Pharmaceutical Executive


Market access still a slow process


Refundable drug regulatory circuit
Nordic Pharma started with its main focus on the hospital market and its biggest business is with gynecology. But in 2007 it successfully launched Metroject, tapping into the rheumatology market, which was new to the company. "Getting the reimbursement of Metroject was a challenge," Rebours-Mory remembers. "But we were quite happy to get reimbursement at a reasonable price, because we are bringing an important novelty to patients".

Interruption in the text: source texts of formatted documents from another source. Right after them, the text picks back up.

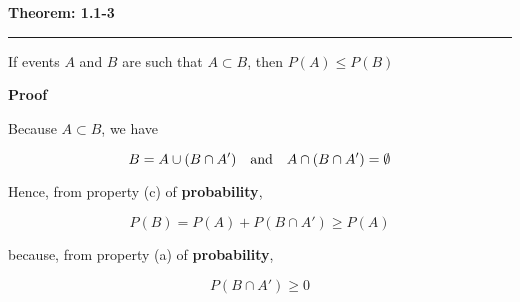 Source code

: \nopagenumbers
{\bf Theorem: 1.1-3}
\vskip 1mm
\hrule

\vskip 6pt
If events $A$ and $B$ are such that $A\subset B$, then $P(A)\leq P(B)$

\vskip 10pt
{\bf Proof}

\vskip 6pt
Because $A\subset B$, we have

$$B=A\cup (B\cap A')\quad\hbox{and}\quad A\cap(B\cap A')=\emptyset$$

Hence, from property (c) of {\bf probability},

$$P(B)=P(A)+P(B\cap A')\geq P(A)$$

because, from property (a) of {\bf probability},

$$P(B\cap A')\geq 0$$


\vfill\eject
\bye
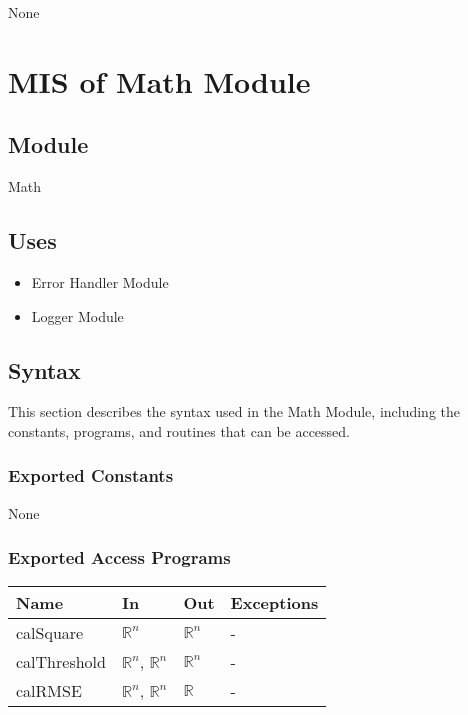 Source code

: \documentclass[12pt, titlepage]{article}
\begin{document}
None

\newpage

\section{MIS of Math Module} \label{MIS_Math}

\subsection{Module}

Math

\subsection{Uses}

\begin{itemize}
\item Error Handler Module
\item Logger Module
\end{itemize}

\subsection{Syntax}

This section describes the syntax used in the Math Module, including the
constants, programs, and routines that can be accessed.

\subsubsection{Exported Constants}

None

\subsubsection{Exported Access Programs}

\begin{center}
\begin{tabular}{p{2cm} p{4cm} p{4cm} p{2cm}}
\hline
\textbf{Name} & \textbf{In} & \textbf{Out} & \textbf{Exceptions} \\
\hline
calSquare & $\mathbb{R}^n$ & $\mathbb{R}^n$ & - \\
calThreshold & $\mathbb{R}^n$, $\mathbb{R}^n$ & $\mathbb{R}^n$ & - \\
calRMSE & $\mathbb{R}^n$, $\mathbb{R}^n$ & $\mathbb{R}$ & - \\
\hline
\end{tabular}
\end{center}
\end{document}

Despite its core focus on innovation, the system's major drawback might be timing. "The process takes six to seven months which can be perceived as a long time to market. As a result, the first patient may not have it as quickly as in the UK or the US," acknowledges Renaudin. "We don't want drugs to come to market quicker. In France, for the most innovative drugs there is a Temporary Authorised Use (ATU) system which allows for the use of these drugs in hospitals even before registration and is free to the developer of the drug. Thus, all the new drugs and technology are available in hospitals. On the other hand, we are of the opinion that it is worth the assessment time before outpatient use. This allows for an examination into whether it deserves an innovative price or not," he explains.

For Olivier Daubry, general manager of Celgene France, the ATU is one of the best examples worldwide of early access to innovation, allowing patients to quickly receive innovative drugs for life-threatening diseases with high unmet medical needs. This was the case of Revlimid, which obtained a market authorization in France in June 2007 as a treatment for patients with multiple myeloma after prior therapy. It is now a leading therapy for this indication in France, and the #1 brand worldwide.

Hence the French system seems to fit perfectly with Celgene's overall strategy. "What we try to do at Celgene is to deliver absolute breakthrough innovative medicines. If we understand a project does not bring a significant clinical benefit that dramatically changes people's lives, we drop it," he says.

Celgene also benefitted from a system with Thalidomide, which for several years was available through the ATU process to patients in first line myeloma for elderly patients but also other rare diseases where patients are desperate to have an effective treatment. Thalidomide was eventually officially accessible to outpatients in October 2009, but within a very strict safety framework.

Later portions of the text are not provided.